I lost a friend recently and it tore my heart and soul in two.
I confess that after originally writing this blog, I deleted it. I have since returned and gutted it, removing all details and leaving behind only vague sentiments because it kills me to think anything I’ve written about how I felt has hurt him. I have since edited it multiple times, trying to find a balance between discussing my feelings and showing compassion towards someone who once meant a great deal to me. The blog has, much like the friendship, been forever altered and lost along the way, a bare shell of what it once was.
I have bravely faced the traumas of my past, discussed rape and sexual abuse without flinching, written about the abuses I’ve endured through a wall of tears, all without backspacing or deleting a single word. Yet somehow the thought of speaking a negative word about someone I once held so dear to my heart gave me pause and made me second guess myself and pull this blog from my site.

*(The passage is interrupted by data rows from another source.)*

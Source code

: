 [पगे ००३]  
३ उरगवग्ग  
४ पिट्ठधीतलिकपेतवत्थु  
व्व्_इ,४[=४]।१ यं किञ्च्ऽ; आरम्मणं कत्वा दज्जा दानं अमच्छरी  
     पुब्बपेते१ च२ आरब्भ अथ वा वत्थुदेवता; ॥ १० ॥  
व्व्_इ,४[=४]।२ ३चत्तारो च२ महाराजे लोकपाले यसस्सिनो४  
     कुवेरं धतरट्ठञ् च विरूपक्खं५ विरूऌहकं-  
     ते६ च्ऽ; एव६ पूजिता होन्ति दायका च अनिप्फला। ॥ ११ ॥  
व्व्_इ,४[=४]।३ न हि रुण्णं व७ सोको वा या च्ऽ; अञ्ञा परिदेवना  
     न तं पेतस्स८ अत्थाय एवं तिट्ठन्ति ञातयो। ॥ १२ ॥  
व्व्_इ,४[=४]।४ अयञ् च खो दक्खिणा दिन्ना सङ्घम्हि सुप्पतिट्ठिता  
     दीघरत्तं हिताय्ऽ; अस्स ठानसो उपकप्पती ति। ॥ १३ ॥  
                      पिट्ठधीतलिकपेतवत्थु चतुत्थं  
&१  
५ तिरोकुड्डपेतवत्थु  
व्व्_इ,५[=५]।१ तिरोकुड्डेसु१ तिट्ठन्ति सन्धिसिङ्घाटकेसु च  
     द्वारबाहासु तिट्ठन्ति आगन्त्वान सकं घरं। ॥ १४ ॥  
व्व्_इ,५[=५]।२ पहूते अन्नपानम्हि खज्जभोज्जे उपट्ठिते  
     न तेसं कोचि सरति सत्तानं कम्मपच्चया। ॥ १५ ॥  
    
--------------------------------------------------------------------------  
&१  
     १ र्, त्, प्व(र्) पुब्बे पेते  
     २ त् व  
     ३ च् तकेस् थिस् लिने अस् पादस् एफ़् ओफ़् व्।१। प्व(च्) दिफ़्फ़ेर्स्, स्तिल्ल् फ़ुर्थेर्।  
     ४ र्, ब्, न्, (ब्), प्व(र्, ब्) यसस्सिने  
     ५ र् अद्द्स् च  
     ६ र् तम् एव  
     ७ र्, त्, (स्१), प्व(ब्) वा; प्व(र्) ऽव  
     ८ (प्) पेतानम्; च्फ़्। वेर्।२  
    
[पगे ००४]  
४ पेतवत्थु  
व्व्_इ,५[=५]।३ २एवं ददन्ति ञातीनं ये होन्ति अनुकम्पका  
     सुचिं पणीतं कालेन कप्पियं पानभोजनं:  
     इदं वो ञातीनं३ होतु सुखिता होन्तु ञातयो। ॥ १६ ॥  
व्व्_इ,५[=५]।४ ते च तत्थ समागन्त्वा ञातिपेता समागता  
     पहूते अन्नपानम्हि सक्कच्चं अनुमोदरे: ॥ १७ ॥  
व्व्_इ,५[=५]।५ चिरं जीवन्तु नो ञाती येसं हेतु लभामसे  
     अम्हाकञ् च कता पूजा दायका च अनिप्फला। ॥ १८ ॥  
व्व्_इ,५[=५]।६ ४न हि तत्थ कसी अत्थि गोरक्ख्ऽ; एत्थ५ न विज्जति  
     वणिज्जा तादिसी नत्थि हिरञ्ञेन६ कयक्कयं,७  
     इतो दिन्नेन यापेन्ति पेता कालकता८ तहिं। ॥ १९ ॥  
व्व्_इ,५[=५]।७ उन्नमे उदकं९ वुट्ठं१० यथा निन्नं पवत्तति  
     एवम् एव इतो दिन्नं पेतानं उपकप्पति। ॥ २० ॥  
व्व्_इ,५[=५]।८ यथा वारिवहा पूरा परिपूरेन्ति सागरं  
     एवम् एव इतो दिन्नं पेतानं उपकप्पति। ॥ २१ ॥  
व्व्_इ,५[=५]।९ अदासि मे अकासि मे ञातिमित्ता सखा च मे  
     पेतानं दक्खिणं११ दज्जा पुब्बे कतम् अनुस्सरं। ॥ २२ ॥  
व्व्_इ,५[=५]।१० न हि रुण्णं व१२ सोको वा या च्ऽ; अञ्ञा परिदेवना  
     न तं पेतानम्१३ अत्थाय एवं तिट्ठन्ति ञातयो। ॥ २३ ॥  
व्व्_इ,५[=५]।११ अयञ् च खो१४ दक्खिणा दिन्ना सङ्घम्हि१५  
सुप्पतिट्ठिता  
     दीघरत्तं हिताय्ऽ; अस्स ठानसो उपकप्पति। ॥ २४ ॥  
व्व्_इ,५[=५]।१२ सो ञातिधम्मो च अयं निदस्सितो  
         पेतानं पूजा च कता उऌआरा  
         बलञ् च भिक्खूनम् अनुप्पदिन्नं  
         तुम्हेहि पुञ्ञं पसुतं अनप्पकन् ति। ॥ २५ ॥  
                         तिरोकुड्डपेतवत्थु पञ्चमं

The truth of the matter was that, though I was hurting inside myself, I feared hurting him and irreparably damaging our friendship more. I’ve lost so much in life – I was terrified of losing him, too. Despite how much his words and actions have hurt me, I still thought fondly of him and was overly protective, not wanting anyone to think poorly of him. I still found myself wishing I could be there for him. I wished things could be the way they used to be. I missed having him in my life.
However the truth is that he hurt me terribly and damaged our friendship beyond repair. I know I’ve done things that have hurt him, too, and for that I am truly sorry. Unfortunately, though, some words once spoken cannot be taken back; Some actions cannot be undone. I know it bothered him that I’ve written this about him, but I am allowed to say he hurt me. I am allowed to say he has broken my heart. And I am allowed to let go and walk away so that I can begin to heal and move on in life.
Please know that I wrote this not to hurt him but rather for my own healing because I can no longer hold my pain inside. I wrote because my soul has been cracked and broken so thoroughly that holding this in would have shattered me. I needed to let it out. I also needed to pull away so I could process things and make sense of it all. I need to heal.
Funny how I could live with my ex for eleven years, yet losing this friend left a bigger crater in my heart than my ex’s departure ever could.